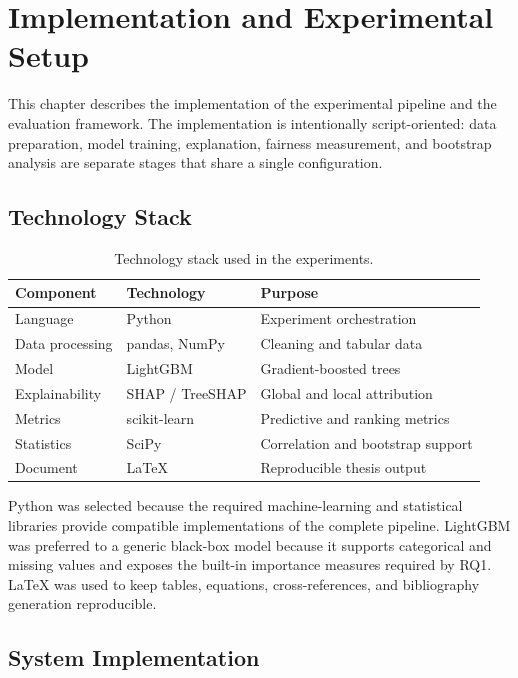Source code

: \chapter{Implementation and Experimental Setup}
\label{chap:implementation}

This chapter describes the implementation of the experimental pipeline and the
evaluation framework. The implementation is intentionally script-oriented:
data preparation, model training, explanation, fairness measurement, and
bootstrap analysis are separate stages that share a single configuration.

\section{Technology Stack}

\begin{table}[H]
\centering
\caption{Technology stack used in the experiments.}
\label{tab:technology-stack}
\begin{tabular}{lll}
\toprule
\textbf{Component} & \textbf{Technology} & \textbf{Purpose}\\
\midrule
Language & Python & Experiment orchestration\\
Data processing & pandas, NumPy & Cleaning and tabular data\\
Model & LightGBM & Gradient-boosted trees\\
Explainability & SHAP / TreeSHAP & Global and local attribution\\
Metrics & scikit-learn & Predictive and ranking metrics\\
Statistics & SciPy & Correlation and bootstrap support\\
Document & LaTeX & Reproducible thesis output\\
\bottomrule
\end{tabular}
\end{table}

Python was selected because the required machine-learning and statistical
libraries provide compatible implementations of the complete pipeline.
LightGBM was preferred to a generic black-box model because it supports
categorical and missing values and exposes the built-in importance measures
required by RQ1. LaTeX was used to keep tables, equations, cross-references,
and bibliography generation reproducible.

\section{System Implementation}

────────────────────

*Task statement:* Each line of the data that includes "tabular" should be copied.

*Solution to the problem:*
\begin{tabular}{lll}
Data processing & pandas, NumPy & Cleaning and tabular data\\
\end{tabular}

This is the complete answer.